This document demonstrates how to quickly try virtio-media by controlling a virtual host device through a Debian guest image using the crosvm VMM.
Through this document, we will build and run the following components:
- A guest Linux kernel with virtio-media support enabled
- The virtio-media guest kernel module
- A Debian guest image with v4l-utils installed
- Crosvm with virtio-media support
- A C compiler toolchain
- The Rust toolchain version 1.75 or later
- The
virt-builder utility(usually available in thelibguestfs-toolspackage)
Create a workspace directory and get into it:
mkdir virtio_media_playground
cd virtio_media_playgroundThis directory can be erased in order to remove everything we will build here.
The virtio-media guest driver works with a regular mainline Linux kernel, as long as the required virtio and V4L2 options are enabled.
-
Clone the kernel repository:
git clone --branch virtio-media --depth=2 https://github.com/Gnurou/linux cd linux
This branch is just a regular Linux mainline release with a commit on top that adds the configuration we will use.
-
Build the kernel:
mkdir build_virtio_media make O=build_virtio_media virtio_crosvm_defconfig make O=build_virtio_media -j16 bzImage modules
(Adjust
-j16to match your number of CPU cores)
-
Clone the virtio-media repository:
cd .. # Back to the workspace root git clone https://github.com/chromeos/virtio-media cd virtio-media/driver
-
Build the module:
make -C ../../linux/build_virtio_media/ M=$PWD
Create the Debian image:
cd ../.. # Back to the workspace root
virt-builder debian-12 \
--install v4l-utils \
--root-password password:"" \
--mkdir /root/vmedia \
--append-line '/etc/fstab:vmedia /root/vmedia virtiofs'This command does the following:
- Download a Debian 12 image,
- Install the
v4l-utilspackage into it, - Set the root password to be empty,
- Ensures that the shared virtiofs filesystem labeled
vmedia(that we will use to share the host directory containing the virtio-media kernel module) is mounted into/root/vmedia.
-
Clone and checkout the crosvm branch containing the work-in-progress virtio-media support:
git clone --depth=1 https://chromium.googlesource.com/crosvm/crosvm cd crosvm git fetch --depth=10 origin refs/changes/29/5065329/9 git checkout FETCH_HEAD git submodule update --init
-
Build the crosvm binary:
cargo build --release --features "media"
If everything goes well, the binary should be in target/release/crosvm, and we
now are ready to run our VM and try out some virtual media devices!
cd .. # Back to the workspace root
./crosvm/target/release/crosvm run \
linux/build_virtio_media/arch/x86/boot/bzImage \
--rwdisk debian-12.img \
-p "root=/dev/vda1" \
--shared-dir "$PWD/virtio-media:vmedia:type=fs" \
--simple-mediaThis command does the following:
- Start the kernel image we built,
- Adds the Debian guest image as a virtual disk,
- Passes the kernel parameter to use this virtual disk as root partition,
- Shares the folder containing the virtio-media kernel module as a virtiofs
filesystem labeled
vmedia, - Adds a simple, dummy virtio-media test device that is entirely emulated in crosvm.
You should see the system booting.
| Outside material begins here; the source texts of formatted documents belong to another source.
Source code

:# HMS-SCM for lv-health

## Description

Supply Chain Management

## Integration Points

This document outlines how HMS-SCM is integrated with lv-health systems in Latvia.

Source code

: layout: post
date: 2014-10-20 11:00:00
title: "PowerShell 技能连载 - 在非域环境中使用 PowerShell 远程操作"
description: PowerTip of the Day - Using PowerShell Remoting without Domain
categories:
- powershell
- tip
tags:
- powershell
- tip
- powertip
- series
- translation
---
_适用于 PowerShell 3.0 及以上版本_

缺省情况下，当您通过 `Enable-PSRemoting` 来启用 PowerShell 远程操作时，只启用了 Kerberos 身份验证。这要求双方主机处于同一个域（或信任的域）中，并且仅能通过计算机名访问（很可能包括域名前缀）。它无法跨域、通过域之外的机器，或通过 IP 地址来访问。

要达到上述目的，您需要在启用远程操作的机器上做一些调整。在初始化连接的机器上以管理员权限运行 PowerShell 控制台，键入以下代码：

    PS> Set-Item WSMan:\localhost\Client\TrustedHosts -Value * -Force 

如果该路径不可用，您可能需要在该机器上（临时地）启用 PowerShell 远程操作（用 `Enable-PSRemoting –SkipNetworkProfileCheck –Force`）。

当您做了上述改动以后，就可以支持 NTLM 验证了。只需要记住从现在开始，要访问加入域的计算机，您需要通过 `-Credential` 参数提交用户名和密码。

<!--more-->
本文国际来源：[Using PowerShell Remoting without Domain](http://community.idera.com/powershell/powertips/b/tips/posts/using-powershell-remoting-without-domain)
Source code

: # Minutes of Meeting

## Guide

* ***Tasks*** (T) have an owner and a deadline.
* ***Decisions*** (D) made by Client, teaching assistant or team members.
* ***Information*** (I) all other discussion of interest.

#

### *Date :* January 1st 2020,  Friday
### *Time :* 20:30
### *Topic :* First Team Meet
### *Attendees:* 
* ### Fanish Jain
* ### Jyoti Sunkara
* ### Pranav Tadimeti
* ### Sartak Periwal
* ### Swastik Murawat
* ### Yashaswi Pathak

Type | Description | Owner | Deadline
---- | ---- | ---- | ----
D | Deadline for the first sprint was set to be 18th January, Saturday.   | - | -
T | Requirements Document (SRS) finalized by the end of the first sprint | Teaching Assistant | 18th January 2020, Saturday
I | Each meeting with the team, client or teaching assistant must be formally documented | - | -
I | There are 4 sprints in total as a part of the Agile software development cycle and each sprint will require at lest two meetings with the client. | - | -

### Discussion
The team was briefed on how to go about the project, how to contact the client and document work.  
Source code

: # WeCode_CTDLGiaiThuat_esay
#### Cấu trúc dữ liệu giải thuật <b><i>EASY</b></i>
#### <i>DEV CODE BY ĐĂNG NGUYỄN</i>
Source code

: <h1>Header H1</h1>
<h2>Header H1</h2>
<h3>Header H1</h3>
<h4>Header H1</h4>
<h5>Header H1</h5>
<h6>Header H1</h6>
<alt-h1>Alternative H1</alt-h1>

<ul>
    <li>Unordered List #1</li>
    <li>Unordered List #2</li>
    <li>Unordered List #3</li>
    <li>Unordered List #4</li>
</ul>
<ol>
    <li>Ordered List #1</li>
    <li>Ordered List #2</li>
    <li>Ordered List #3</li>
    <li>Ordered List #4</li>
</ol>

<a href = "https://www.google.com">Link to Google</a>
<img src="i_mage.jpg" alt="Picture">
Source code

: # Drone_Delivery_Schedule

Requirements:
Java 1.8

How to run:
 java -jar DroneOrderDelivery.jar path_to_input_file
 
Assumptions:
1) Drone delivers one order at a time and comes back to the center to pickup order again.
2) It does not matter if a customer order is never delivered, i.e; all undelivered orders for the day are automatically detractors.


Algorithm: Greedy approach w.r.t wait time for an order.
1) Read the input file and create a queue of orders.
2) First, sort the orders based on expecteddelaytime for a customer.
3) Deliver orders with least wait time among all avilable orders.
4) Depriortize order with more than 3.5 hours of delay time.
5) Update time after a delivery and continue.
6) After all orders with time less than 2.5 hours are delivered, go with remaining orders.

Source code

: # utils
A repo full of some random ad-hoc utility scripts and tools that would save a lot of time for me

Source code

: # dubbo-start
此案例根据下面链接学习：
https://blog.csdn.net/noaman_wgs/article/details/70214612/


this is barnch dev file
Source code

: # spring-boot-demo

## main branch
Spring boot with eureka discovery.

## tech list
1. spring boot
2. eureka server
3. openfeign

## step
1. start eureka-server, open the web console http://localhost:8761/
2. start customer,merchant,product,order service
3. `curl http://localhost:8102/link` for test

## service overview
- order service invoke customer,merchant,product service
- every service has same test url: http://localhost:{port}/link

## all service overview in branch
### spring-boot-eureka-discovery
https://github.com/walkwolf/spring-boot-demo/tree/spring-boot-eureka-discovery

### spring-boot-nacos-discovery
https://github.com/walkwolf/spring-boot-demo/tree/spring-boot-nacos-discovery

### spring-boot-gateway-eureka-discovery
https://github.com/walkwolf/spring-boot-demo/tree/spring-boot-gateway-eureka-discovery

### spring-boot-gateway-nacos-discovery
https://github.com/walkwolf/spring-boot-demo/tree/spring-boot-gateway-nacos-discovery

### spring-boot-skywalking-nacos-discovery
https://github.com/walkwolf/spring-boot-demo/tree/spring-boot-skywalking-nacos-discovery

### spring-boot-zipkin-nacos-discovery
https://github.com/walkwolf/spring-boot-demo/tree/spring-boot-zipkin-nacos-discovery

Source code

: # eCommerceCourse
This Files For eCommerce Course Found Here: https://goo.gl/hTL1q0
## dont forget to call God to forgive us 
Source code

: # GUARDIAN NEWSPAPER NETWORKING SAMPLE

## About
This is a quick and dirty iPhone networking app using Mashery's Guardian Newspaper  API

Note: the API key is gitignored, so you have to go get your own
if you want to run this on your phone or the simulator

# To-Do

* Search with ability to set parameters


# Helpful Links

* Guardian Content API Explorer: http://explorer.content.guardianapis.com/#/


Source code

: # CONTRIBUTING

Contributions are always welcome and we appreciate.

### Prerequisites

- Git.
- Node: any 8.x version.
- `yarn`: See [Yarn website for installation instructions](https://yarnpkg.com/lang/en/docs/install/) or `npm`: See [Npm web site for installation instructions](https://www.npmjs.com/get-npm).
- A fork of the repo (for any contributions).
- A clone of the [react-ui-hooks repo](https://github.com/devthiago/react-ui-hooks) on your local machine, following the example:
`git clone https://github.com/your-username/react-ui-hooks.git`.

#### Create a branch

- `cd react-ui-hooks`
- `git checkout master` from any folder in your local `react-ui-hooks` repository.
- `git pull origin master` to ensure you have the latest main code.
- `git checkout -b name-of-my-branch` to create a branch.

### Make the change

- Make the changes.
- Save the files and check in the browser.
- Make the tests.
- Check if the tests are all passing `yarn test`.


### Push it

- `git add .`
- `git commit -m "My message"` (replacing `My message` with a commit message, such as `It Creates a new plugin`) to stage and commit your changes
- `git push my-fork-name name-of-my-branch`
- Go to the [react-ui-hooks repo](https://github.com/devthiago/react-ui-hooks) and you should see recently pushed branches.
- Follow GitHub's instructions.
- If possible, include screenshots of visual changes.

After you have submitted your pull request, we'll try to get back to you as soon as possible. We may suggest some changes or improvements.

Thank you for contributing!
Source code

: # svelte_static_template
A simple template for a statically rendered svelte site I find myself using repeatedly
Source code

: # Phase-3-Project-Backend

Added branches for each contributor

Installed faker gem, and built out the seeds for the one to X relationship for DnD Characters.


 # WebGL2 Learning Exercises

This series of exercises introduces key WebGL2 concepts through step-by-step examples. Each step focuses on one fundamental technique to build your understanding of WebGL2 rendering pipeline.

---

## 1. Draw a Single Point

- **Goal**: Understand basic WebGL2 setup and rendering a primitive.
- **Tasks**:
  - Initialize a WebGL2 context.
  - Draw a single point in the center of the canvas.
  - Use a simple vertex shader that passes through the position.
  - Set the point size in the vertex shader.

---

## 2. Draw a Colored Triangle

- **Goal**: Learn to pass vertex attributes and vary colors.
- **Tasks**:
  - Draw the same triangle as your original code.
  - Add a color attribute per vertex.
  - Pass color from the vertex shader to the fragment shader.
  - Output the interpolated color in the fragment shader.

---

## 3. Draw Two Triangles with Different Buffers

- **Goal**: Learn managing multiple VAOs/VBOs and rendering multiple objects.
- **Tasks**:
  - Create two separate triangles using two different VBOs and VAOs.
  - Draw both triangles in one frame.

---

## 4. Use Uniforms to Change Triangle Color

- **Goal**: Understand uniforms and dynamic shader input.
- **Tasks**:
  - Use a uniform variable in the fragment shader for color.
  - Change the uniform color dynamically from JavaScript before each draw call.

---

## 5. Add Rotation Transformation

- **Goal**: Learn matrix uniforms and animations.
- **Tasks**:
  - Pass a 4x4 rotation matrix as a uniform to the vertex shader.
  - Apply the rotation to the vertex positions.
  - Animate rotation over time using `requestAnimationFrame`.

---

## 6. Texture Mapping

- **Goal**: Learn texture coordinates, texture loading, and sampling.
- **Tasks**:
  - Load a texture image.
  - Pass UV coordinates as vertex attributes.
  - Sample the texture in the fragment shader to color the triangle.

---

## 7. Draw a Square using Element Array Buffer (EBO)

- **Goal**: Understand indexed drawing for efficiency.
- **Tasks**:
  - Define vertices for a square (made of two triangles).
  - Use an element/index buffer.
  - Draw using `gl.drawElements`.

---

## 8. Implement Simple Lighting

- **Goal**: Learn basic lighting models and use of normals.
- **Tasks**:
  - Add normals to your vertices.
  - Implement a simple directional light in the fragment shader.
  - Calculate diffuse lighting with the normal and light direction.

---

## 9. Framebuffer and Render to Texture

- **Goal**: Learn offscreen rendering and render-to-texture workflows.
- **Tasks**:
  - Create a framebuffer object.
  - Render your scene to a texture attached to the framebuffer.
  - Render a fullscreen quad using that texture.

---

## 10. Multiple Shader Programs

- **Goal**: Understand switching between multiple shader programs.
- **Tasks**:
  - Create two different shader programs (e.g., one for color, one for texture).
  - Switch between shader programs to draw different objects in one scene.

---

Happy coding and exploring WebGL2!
After a few seconds, press <enter> to get
the login prompt. Login as root with an empty password.
We will now want to insert the virtio-media kernel module:
insmod /root/vmedia/driver/virtio-media.koThe simple virtio-media device should have been detected and become visible as
/dev/video0. Let's see if it works:
v4l2-compliance -d0 -sThis should display a long list of tests ending with:
...
Total for virtio_media device /dev/video0: 54, Succeeded: 54, Failed: 0, Warnings: 1We can also check its supported capture formats:
v4l2-ctl -d0 --list-formatsWhich informs us that our device only supports RGB3:
ioctl: VIDIOC_ENUM_FMT
Type: Video Capture
[0]: 'RGB3' (24-bit RGB 8-8-8)And we can also capture frames from it:
v4l2-ctl -d0 --stream-mmap --stream-count 30 --stream-to /root/vmedia/simple.rgbThis writes 30 640x480 RGB frames (all filled with a single color) into the
simple.rgb file of our virtio-media directory on the host. You can visualize
the output using a dedicated tool like YUView.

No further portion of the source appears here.